Thereby the performance index is converted to:

(8) \begin{align}\min\limits_{{u_{Tm}}} J & = - \frac{1}{2}{\beta _{10}}\bar R_{T10}^2 - \frac{1}{2}{\beta _{20}}\bar R_{T20}^2 - \int \nolimits_{{t_0}}^{{t_f}} \left[{l_1}\left( {{\beta _1}{x_1}\bar R_{T1}^2 + \frac{1}{2}{{\dot \beta }_1}\bar R_{T1}^2} \right)\right.\nonumber\\[5pt]& \quad \left.+ {l_2}\left({\beta _2}{x_2}\bar R_{T2}^2 + \frac{1}{2}{{\dot \beta }_2}\bar R_{T2}^2\right)\right]dt + {\kappa _T}\int \nolimits_{{t_0}}^{{t_f}} \frac{1}{2}u_T^2dt\end{align}

where ${\beta _{10}},{\beta _{20}}$ is the value of ${\beta _1},{\beta _2}$ taken at the initial moment and ${\bar R_{T10}},{\bar R_{T20}}$ the initial distance between the escapee M and the pursuer ${D_i}\!\left( {i = 1,2} \right)$ after the transformation. ${t_f} = {\rm{max}}\!\left\{ {{t_{f1}},{t_{f2}}} \right\}.$ ${l_1} = \left\{ \begin{array}{l@{\quad}l}{1,} & {t \lt {t_{f1}}}\\[4pt]{0,} & {t \geqslant {t_{f1}}}\end{array} \right.,{l_2} = \left\{ \begin{array}{l@{\quad}l}{1,} & {t \lt {t_{f2}}}\\[4pt]{0,} & {t \geqslant {t_{f2}}}\end{array} \right.$ are the time operators.
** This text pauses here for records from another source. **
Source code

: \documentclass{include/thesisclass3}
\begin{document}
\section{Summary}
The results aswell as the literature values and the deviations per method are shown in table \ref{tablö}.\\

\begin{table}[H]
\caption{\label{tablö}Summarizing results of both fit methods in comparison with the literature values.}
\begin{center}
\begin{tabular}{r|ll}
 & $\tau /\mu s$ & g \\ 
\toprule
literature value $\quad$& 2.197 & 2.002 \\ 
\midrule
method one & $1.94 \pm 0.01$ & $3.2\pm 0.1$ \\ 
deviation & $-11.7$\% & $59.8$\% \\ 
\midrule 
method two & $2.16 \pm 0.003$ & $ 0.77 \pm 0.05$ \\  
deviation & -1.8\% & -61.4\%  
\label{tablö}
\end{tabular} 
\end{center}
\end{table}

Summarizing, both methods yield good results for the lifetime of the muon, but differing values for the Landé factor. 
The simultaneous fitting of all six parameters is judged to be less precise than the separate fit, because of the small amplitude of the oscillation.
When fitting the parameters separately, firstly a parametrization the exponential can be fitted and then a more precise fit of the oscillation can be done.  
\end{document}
This procedural change streamlines the solution process. It maintains the integrity of the solution and avoids adding errors.

3.2 HJB equations solving

The Hamiltonian function is:

(9) \begin{align}H & = - {l_1}\left( {{\beta _1}{x_1}{{\bar R}_{T1}} + \frac{1}{2}{{\dot \beta }_1}\bar R_{T1}^2} \right) - {l_2}\!\left( {{\beta _2}{x_2}{{\bar R}_{T2}} + \frac{1}{2}{{\dot \beta }_2}\bar R_{T2}^2} \right) + \frac{1}{2}{\kappa _T}u_{Tm}^2\nonumber\\[4pt] & \quad + {\lambda _1}\!\left( {{f_{T1}}({x,t}){u_{Tm}} + {g_{T1}}({x,t}){u_{Td1}} + {h_{T1}}({x,t})} \right)\nonumber\\[4pt] & \quad + {\lambda _2}\!\left( {{f_{T2}}({x,t}){u_{Tm}} + {g_{T2}}{u_{Td2}} + {h_{T2}}({x,t})} \right) \end{align}

According to the reference [Reference Bressan and Shen31], let the

(10) \begin{align}\phi & = - {l_1}\!\left( {{\beta _1}{x_1}\bar R_{T1}^2 + \frac{1}{2}{{\dot \beta }_1}\bar R_{T1}^2} \right) - {l_2}\!\left( {{\beta _2}{x_2}{{\bar R}_{T2}} + \frac{1}{2}{{\dot \beta }_2}\bar R_{T2}^2} \right)\nonumber\\[3pt]& \quad + \frac{1}{2}{\kappa _T}u_{Tm}^2 + {\lambda _1}\!\left( {{f_{T1}}({x,t}){u_{Tm}}} \right) + {\lambda _2}\!\left( {{f_{T2}}({x,t}){u_{Tm}}} \right) \end{align}

Where ${u_{Tm}}$ reaches the optimal solution.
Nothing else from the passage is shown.